Records from a dataset:
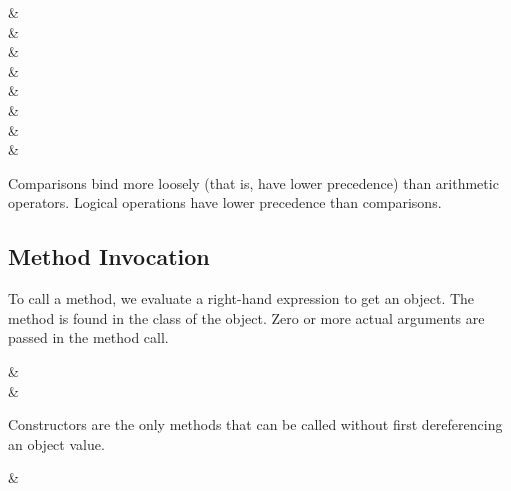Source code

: \documentclass[11pt]{article}
\begin{document}
\begin{grammar}
 & 
     \literal{==} \\ 
 & 
     \literal{<=} \\ 
 & 
     \literal{<} \\ 
 & 
     \literal{>=} \\ 
 & 
     \literal{>} \\ 
 & 
      \\ 
 & 
      \\ 
 & 
     \\ 
\end{grammar}

Comparisons bind more loosely (that is, have lower precedence) than 
arithmetic operators.  Logical operations have lower precedence than
comparisons. 

\subsection{Method Invocation}

To call a method, we evaluate a right-hand expression to get an
object.  The method is found in the class of the object.  Zero or more
actual arguments are passed in the method call. 

\begin{grammar}
 &  
  \literal{(}  \literal{)}\\
 & 
\end{grammar}

Constructors are the only methods that can be called without first
dereferencing an object value. 

\begin{grammar}
 &  
     \literal{(}  \literal{)}
\end{grammar}
\end{document}
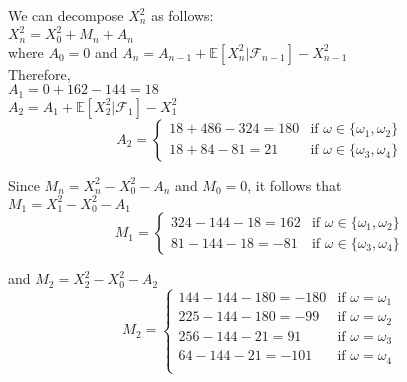 \documentclass[a4paper, 12pt]{article}
\begin{document}
\begin{enumerate}[label=\alph*)]
	We can decompose $X_n^2$ as follows:\\
	$X_n^2=X_0^2+M_n+A_n$\\
	where $A_0=0$ and $A_n = A_{n-1}+\mathbb{E}[X_n^2|\mathcal{F}_{n-1}]-X_{n-1}^2$\\
	
	Therefore,\\
	$A_1 = 0+162-144=18$\\
	$A_2 = A_1 +\mathbb{E}[X_2^2|\mathcal{F}_1]-X_1^2$\\
	\[
	A_2 = 
	\begin{cases}
	18+486-324=180 & \text{if } \omega\in \{\omega_1,\omega_2\}\\
	18+84-81=21 & \text{if } \omega\in \{\omega_3,\omega_4\}
	\end{cases}
	\]
	
	Since $M_n=X_n^2-X_0^2-A_n$ and $M_0=0$, it follows that\\
	$M_1=X_1^2-X_0^2-A_1$
	\[
	M_1 = 
	\begin{cases}
	324-144-18=162 & \text{if } \omega\in \{\omega_1,\omega_2\}\\
	81-144-18=-81 & \text{if } \omega\in \{\omega_3,\omega_4\}
	\end{cases}
	\]
	
	and $M_2 = X_2^2-X_0^2-A_2$
	\[
	M_2 = 
	\begin{cases}
	144-144-180=-180 & \text{if } \omega = \omega_1\\
	225-144-180=-99 & \text{if } \omega = \omega_2 \\
	256-144-21=91 & \text{if } \omega = \omega_3 \\
	64-144-21=-101 & \text{if } \omega = \omega_4 \\
	\end{cases}
	\]
\end{enumerate}
\end{document}
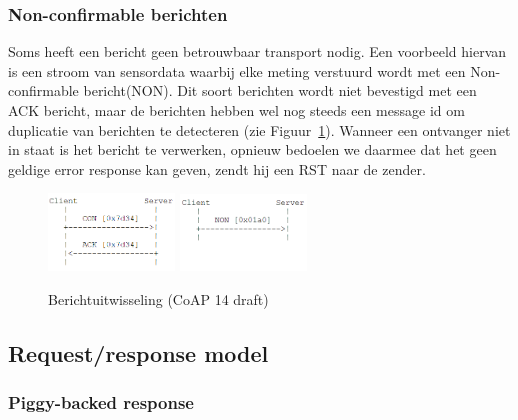 \subsubsection{Non-confirmable berichten}

Soms heeft een bericht geen betrouwbaar transport nodig. Een voorbeeld hiervan is een stroom van sensordata waarbij elke meting verstuurd wordt met een Non-confirmable bericht(NON). Dit soort berichten wordt niet bevestigd met een ACK bericht, maar de berichten hebben wel nog steeds een message id om duplicatie van berichten te detecteren (zie Figuur~\ref{fig:berichtuitwisseling}). Wanneer een ontvanger niet in staat is het bericht te verwerken, opnieuw bedoelen we daarmee dat het geen geldige error response kan geven, zendt hij een RST naar de zender.

\begin{figure}[h]
\vspace{10pt}
\centering
{}
{\includegraphics[width=0.3\textwidth]{fig/CoAPConfirmable}}
\hspace{30pt}
{\includegraphics[width=0.3\textwidth]{fig/CoAPNonConfirmable}}
\caption{Berichtuitwisseling (CoAP 14 draft)}
\label{fig:berichtuitwisseling}
\end{figure}

\subsection{Request/response model}

\subsubsection{Piggy-backed response}

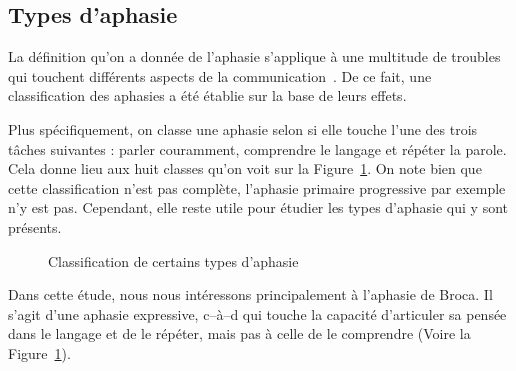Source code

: \subsection{Types d'aphasie}

La définition qu'on a donnée de l'aphasie s'applique à une multitude de troubles  
qui touchent différents aspects de la communication~\cite[p. 135, 136]{Hallowell_2017}.
De ce fait, une classification des aphasies a été établie sur la base de leurs effets.

Plus spécifiquement, on classe une aphasie selon si elle touche l'une des trois tâches suivantes :
parler couramment, comprendre le langage et répéter la parole. 
Cela donne lieu aux huit classes qu'on voit sur la Figure~\ref{fig.aphasia-tree}.
On note  bien que cette classification n'est pas complète, l'aphasie primaire progressive par exemple n'y est pas.
Cependant, elle reste utile pour étudier les types d'aphasie qui y sont présents.


\begin{figure}[htb]
    \begin{center}
        \resizebox{\textwidth}{!}{}
    \end{center}
    \caption[Classification de certains types d'aphasie]
    {Classification de certains types d'aphasie~\cite{Sreedharan_2018}}
    \label{fig.aphasia-tree}
\end{figure}

Dans cette étude, nous nous intéressons principalement à l'aphasie de Broca.
Il s'agit d'une aphasie expressive, 
c--à--d qui touche la capacité d'articuler sa pensée dans le langage et de le répéter, 
mais pas à celle de le comprendre (Voire la Figure~\ref{fig.aphasia-tree}).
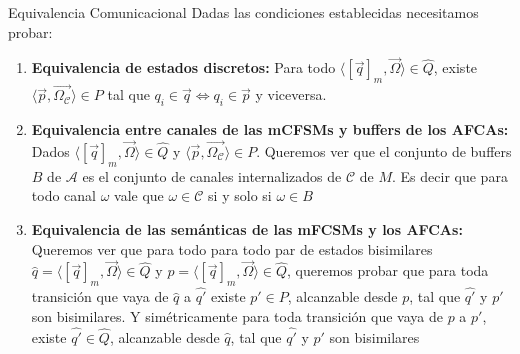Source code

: \documentclass[10pt,xcolor={table,dvipsnames},t]{beamer}
\begin{document}
\begin{frame}{Equivalencia Comunicacional}
 \vspace{\fill}
Dadas las condiciones establecidas necesitamos probar:
\begin{enumerate}
    \item \textbf{Equivalencia de estados discretos:} Para todo $\langle [\overrightarrow{q}]_m, \overrightarrow{\Omega} \rangle \in \widehat{Q}$, existe $\langle \overrightarrow{p}, \overrightarrow{\Omega_{\mathcal{C}}} \rangle \in P$ tal que $q_i \in \overrightarrow{q} \iff q_i \in \overrightarrow{p}$ y viceversa.
    \item \textbf{Equivalencia entre canales de las mCFSMs y buffers de los AFCAs:} Dados $\langle [\overrightarrow{q}]_m, \overrightarrow{\Omega} \rangle \in \widehat{Q}$ y $\langle \overrightarrow{p}, \overrightarrow{\Omega_{\mathcal{C}}} \rangle \in P$. Queremos ver que el conjunto de buffers $B$ de $\mathcal{A}$ es el conjunto de canales internalizados de $\mathcal{C}$ de $M$. Es decir que para todo canal $\omega$ vale que $\omega \in \mathcal{C}$ si y solo si $\omega \in B$
    \item \textbf{Equivalencia de las semánticas de las mFCSMs y los AFCAs:} Queremos ver que para todo para todo par de estados bisimilares $\widehat{q}=\langle [\overrightarrow{q}]_m, \overrightarrow{\Omega} \rangle \in \widehat{Q}$ y $p=\langle [\overrightarrow{q}]_m, \overrightarrow{\Omega} \rangle \in \widehat{Q}$, queremos probar que para toda transición que vaya de $\widehat{q}$ a $\widehat{q'}$ existe $p' \in P$, alcanzable desde $p$, tal que $\widehat{q'}$ y $p'$ son bisimilares. Y simétricamente para toda transición que vaya de $p$ a $p'$, existe $\widehat{q'} \in \widehat{Q}$, alcanzable desde $\widehat{q}$, tal que $\widehat{q'}$ y $p'$ son bisimilares
\end{enumerate}
\end{frame}
\end{document}
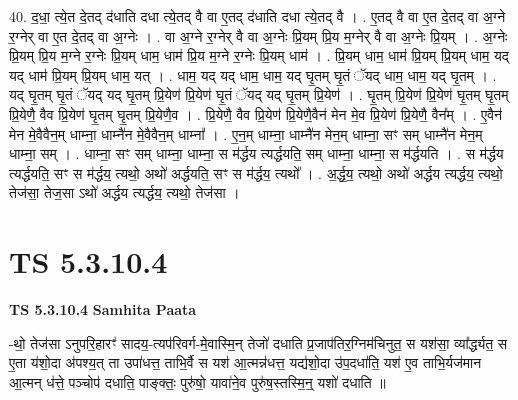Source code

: \documentclass[17pt]{extarticle}
\begin{document}
40. द॒धा॒ त्ये॒त दे॒तद् द॑धाति दधा त्ये॒तद् वै वा ए॒तद् द॑धाति दधा त्ये॒तद् वै । . ए॒तद् वै वा ए॒त दे॒तद् वा अ॒ग्ने र॒ग्नेर् वा ए॒त दे॒तद् वा अ॒ग्नेः । . वा अ॒ग्ने र॒ग्नेर् वै वा अ॒ग्नेः प्रि॒यम् प्रि॒य म॒ग्नेर् वै वा अ॒ग्नेः प्रि॒यम् । . अ॒ग्नेः प्रि॒यम् प्रि॒य म॒ग्ने र॒ग्नेः प्रि॒यम् धाम॒ धाम॑ प्रि॒य म॒ग्ने र॒ग्नेः प्रि॒यम् धाम॑ । . प्रि॒यम् धाम॒ धाम॑ प्रि॒यम् प्रि॒यम् धाम॒ यद् यद् धाम॑ प्रि॒यम् प्रि॒यम् धाम॒ यत् । . धाम॒ यद् यद् धाम॒ धाम॒ यद् घृ॒तम् घृ॒तं ॅयद् धाम॒ धाम॒ यद् घृ॒तम् । . यद् घृ॒तम् घृ॒तं ॅयद् यद् घृ॒तम् प्रि॒येण॑ प्रि॒येण॑ घृ॒तं ॅयद् यद् घृ॒तम् प्रि॒येण॑ । . घृ॒तम् प्रि॒येण॑ प्रि॒येण॑ घृ॒तम् घृ॒तम् प्रि॒येणै॒ वैव प्रि॒येण॑ घृ॒तम् घृ॒तम् प्रि॒येणै॒व । . प्रि॒येणै॒ वैव प्रि॒येण॑ प्रि॒येणै॒वैन॑ मेन मे॒व प्रि॒येण॑ प्रि॒येणै॒ वैन᳚म् । . ए॒वैन॑ मेन मे॒वैवैन॒म् धाम्ना॒ धाम्नै॑न मे॒वैवैन॒म् धाम्ना᳚ । . ए॒न॒म् धाम्ना॒ धाम्नै॑न मेन॒म् धाम्ना॒ सꣳ सम् धाम्नै॑न मेन॒म् धाम्ना॒ सम् । . धाम्ना॒ सꣳ सम् धाम्ना॒ धाम्ना॒ स म॑र्द्धय त्यर्द्धयति॒ सम् धाम्ना॒ धाम्ना॒ स म॑र्द्धयति । . स म॑र्द्धय त्यर्द्धयति॒ सꣳ स म॑र्द्धय॒ त्यथो॒ अथो॑ अर्द्धयति॒ सꣳ स म॑र्द्धय॒ त्यथो᳚ । . अ॒र्द्ध॒य॒ त्यथो॒ अथो॑ अर्द्धय त्यर्द्धय॒ त्यथो॒ तेज॑सा॒ तेज॒सा ऽथो॑ अर्द्धय त्यर्द्धय॒ त्यथो॒ तेज॑सा । \newline
\pagebreak
{}

\section{ TS 5.3.10.4 }

\textbf{TS 5.3.10.4 } \newline
\textbf{Samhita Paata} \newline

-थो॒ तेज॑सा ऽनुपरि॒हारꣳ॑ सादय॒-त्यप॑रिवर्ग-मे॒वास्मि॒न् तेजो॑ दधाति प्र॒जाप॑तिर॒ग्निम॑चिनुत॒ स यश॑सा॒ व्या᳚र्द्ध्यत॒ स ए॒ता य॑शो॒दा अ॑पश्य॒त् ता उपा॑धत्त॒ ताभि॒र्वै स यश॑ आ॒त्मन्न॑धत्त॒ यद्य॑शो॒दा उ॑प॒दधा॑ति॒ यश॑ ए॒व ताभि॒र्यज॑मान आ॒त्मन् ध॑त्ते॒ पञ्चोप॑ दधाति॒ पाङ्क्तः॒ पुरु॑षो॒ यावा॑ने॒व पुरु॑ष॒स्तस्मि॒न्॒ यशो॑ दधाति ॥ \newline
\end{document}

ABOUT THIS TASK:
Working through the data above, find every line holding "follows" and copy it.

REPLY TO THE EXERCISE:
	We can decompose $X_n^2$ as follows:\\
	Since $M_n=X_n^2-X_0^2-A_n$ and $M_0=0$, it follows that\\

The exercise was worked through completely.